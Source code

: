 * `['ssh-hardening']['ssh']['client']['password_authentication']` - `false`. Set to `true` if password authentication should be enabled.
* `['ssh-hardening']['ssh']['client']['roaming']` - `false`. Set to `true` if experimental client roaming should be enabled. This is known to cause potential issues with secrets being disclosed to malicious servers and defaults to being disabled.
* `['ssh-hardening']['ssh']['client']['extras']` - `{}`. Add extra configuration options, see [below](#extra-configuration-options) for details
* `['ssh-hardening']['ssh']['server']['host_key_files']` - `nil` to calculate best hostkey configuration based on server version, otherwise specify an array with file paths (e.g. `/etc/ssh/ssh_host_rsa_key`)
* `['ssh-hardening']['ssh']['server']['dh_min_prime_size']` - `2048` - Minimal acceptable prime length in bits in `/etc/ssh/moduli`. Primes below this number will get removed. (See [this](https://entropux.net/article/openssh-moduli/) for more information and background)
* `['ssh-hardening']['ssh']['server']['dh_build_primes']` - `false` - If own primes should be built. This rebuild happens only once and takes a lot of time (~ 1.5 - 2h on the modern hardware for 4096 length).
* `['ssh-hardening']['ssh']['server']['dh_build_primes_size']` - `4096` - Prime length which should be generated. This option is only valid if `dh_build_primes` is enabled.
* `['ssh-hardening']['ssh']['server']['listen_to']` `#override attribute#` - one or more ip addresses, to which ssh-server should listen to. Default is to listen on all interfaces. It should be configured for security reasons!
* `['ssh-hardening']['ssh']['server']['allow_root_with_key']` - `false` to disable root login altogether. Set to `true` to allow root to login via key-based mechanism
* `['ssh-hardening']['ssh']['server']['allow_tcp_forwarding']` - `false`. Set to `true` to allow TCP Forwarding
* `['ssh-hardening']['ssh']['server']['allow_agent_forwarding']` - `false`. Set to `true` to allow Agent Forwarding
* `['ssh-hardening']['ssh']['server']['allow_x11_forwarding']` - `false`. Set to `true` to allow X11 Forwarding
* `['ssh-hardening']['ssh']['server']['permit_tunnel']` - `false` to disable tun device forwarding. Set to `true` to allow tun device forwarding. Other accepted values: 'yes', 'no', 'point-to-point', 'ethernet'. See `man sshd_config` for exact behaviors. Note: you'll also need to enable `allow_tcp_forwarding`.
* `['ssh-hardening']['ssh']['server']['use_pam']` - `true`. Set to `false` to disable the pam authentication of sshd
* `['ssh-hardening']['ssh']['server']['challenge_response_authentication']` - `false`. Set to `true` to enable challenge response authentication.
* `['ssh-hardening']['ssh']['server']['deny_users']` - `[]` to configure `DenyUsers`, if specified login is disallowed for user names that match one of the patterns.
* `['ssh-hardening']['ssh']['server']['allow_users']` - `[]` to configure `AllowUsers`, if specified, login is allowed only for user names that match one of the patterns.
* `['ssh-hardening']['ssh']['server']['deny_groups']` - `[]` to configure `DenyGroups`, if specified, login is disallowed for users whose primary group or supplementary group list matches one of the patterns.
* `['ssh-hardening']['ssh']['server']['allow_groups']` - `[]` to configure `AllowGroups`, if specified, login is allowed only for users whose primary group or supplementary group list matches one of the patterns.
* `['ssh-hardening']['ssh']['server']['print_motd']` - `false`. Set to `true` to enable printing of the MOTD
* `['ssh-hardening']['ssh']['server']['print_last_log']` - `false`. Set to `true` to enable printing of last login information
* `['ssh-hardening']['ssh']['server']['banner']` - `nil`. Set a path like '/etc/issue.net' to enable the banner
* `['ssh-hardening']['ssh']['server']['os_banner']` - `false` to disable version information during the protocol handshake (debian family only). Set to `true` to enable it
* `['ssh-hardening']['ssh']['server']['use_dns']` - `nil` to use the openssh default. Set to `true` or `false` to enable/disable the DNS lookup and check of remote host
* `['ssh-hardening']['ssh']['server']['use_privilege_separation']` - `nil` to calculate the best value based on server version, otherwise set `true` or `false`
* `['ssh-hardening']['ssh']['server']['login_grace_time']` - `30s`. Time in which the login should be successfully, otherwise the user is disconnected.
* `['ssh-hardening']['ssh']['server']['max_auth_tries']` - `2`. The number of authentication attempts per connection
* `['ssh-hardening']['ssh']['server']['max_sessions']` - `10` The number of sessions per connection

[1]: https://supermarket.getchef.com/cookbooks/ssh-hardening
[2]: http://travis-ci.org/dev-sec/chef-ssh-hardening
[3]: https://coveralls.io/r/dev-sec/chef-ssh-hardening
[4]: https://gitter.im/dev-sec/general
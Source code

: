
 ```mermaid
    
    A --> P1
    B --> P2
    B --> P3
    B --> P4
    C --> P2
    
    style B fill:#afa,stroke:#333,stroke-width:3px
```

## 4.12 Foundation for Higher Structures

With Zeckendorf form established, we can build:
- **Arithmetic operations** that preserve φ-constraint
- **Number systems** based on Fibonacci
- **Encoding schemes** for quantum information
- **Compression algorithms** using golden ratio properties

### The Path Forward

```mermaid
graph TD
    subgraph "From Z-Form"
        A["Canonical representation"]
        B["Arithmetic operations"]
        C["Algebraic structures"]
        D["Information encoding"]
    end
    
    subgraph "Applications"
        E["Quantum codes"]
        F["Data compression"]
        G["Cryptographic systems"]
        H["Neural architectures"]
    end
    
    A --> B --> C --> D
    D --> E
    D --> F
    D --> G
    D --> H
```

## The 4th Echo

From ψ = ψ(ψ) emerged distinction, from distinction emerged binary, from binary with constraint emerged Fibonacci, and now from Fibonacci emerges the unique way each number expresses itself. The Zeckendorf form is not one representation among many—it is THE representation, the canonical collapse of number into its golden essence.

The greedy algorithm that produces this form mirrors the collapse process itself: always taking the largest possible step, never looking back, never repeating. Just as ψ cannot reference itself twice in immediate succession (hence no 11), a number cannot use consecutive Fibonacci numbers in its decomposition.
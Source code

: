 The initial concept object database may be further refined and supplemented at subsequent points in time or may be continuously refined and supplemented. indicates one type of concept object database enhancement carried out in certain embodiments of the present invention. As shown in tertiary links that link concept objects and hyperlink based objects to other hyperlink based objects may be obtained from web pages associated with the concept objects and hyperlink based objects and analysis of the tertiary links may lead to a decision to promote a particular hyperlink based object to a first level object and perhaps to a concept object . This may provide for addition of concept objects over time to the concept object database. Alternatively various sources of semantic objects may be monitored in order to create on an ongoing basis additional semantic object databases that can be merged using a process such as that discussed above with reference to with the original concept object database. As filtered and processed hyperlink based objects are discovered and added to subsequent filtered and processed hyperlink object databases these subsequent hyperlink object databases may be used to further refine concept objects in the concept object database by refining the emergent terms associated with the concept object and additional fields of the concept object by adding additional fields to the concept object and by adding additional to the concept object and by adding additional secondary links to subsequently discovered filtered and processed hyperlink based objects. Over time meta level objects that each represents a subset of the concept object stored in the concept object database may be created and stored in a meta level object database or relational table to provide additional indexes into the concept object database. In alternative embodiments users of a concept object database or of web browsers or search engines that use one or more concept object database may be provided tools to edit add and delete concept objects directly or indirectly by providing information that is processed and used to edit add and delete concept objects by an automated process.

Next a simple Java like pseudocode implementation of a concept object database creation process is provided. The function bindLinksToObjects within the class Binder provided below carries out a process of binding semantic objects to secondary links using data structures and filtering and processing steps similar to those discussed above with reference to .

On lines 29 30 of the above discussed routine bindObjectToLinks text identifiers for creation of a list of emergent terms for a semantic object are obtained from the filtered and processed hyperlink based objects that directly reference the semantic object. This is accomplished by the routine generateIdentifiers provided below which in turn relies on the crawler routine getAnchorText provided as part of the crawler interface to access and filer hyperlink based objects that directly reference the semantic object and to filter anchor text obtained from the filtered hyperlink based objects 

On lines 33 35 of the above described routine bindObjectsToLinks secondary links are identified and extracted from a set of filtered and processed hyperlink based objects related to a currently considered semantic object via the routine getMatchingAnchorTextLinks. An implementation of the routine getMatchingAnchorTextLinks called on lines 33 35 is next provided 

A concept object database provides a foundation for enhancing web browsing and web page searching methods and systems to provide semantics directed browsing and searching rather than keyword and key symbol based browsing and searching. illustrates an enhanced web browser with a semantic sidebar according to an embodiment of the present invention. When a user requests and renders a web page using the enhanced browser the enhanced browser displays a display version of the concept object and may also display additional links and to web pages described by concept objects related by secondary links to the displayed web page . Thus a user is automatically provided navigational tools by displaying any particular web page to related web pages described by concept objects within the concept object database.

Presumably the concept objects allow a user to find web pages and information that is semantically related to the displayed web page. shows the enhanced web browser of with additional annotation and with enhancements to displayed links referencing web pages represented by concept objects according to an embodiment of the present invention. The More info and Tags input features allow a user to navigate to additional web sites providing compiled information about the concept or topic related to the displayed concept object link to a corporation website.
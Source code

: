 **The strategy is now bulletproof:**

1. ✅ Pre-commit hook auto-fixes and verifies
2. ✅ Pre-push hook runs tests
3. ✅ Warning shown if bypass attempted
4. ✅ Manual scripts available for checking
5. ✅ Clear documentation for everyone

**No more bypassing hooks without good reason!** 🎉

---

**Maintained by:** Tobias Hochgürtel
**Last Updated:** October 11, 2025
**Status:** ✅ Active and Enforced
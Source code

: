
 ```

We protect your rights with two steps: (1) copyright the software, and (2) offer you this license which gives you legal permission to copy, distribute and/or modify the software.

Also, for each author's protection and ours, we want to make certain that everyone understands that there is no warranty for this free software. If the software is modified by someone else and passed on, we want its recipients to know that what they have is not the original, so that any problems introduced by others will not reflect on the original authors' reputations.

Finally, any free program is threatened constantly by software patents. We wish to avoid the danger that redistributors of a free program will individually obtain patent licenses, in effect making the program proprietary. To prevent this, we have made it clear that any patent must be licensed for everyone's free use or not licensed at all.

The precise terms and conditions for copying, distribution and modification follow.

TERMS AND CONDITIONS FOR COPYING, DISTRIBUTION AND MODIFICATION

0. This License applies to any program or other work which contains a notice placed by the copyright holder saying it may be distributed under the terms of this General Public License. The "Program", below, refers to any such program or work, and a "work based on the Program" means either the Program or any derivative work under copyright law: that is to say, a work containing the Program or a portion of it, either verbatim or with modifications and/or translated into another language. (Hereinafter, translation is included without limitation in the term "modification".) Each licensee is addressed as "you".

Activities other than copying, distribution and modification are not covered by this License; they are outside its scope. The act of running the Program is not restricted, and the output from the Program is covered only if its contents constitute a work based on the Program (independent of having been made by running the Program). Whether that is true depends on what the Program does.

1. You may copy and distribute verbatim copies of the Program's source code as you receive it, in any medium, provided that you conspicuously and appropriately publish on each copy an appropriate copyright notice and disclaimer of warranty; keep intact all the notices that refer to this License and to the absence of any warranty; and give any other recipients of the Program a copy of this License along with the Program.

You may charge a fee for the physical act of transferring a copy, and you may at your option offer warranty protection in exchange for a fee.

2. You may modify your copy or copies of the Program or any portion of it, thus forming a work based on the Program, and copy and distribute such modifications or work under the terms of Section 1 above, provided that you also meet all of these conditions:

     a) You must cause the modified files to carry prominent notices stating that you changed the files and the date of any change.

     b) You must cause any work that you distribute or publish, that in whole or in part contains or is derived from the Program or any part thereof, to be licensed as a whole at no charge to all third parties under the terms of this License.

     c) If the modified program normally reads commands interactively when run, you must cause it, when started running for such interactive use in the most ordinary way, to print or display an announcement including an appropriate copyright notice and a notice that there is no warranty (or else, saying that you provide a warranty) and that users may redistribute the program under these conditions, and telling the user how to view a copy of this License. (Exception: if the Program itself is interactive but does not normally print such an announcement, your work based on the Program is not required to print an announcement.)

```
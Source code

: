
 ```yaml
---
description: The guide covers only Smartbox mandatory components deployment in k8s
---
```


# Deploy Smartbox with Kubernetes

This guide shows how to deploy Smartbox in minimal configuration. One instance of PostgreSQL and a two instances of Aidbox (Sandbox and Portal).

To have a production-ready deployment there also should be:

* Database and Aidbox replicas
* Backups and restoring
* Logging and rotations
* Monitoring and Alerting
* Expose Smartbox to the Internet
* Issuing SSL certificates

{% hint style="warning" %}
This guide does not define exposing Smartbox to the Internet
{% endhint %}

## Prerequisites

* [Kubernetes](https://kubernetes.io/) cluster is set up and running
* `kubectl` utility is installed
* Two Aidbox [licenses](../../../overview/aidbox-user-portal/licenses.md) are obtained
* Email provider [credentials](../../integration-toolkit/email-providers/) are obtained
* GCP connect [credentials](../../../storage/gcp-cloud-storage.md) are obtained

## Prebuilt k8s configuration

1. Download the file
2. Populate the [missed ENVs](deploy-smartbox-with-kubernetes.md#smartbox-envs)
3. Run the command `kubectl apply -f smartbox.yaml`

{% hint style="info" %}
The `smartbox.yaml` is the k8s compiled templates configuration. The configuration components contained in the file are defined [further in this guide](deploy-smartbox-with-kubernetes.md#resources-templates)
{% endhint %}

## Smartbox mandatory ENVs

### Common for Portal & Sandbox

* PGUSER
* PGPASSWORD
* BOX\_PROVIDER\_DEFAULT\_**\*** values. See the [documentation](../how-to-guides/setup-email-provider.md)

*What you will do:*
The lines of the data, from the first through the one containing "to being disabled.", are to be transcribed exactly.

*Response to this task:*
Source code

: * `['ssh-hardening']['ssh']['client']['password_authentication']` - `false`. Set to `true` if password authentication should be enabled.
* `['ssh-hardening']['ssh']['client']['roaming']` - `false`. Set to `true` if experimental client roaming should be enabled. This is known to cause potential issues with secrets being disclosed to malicious servers and defaults to being disabled.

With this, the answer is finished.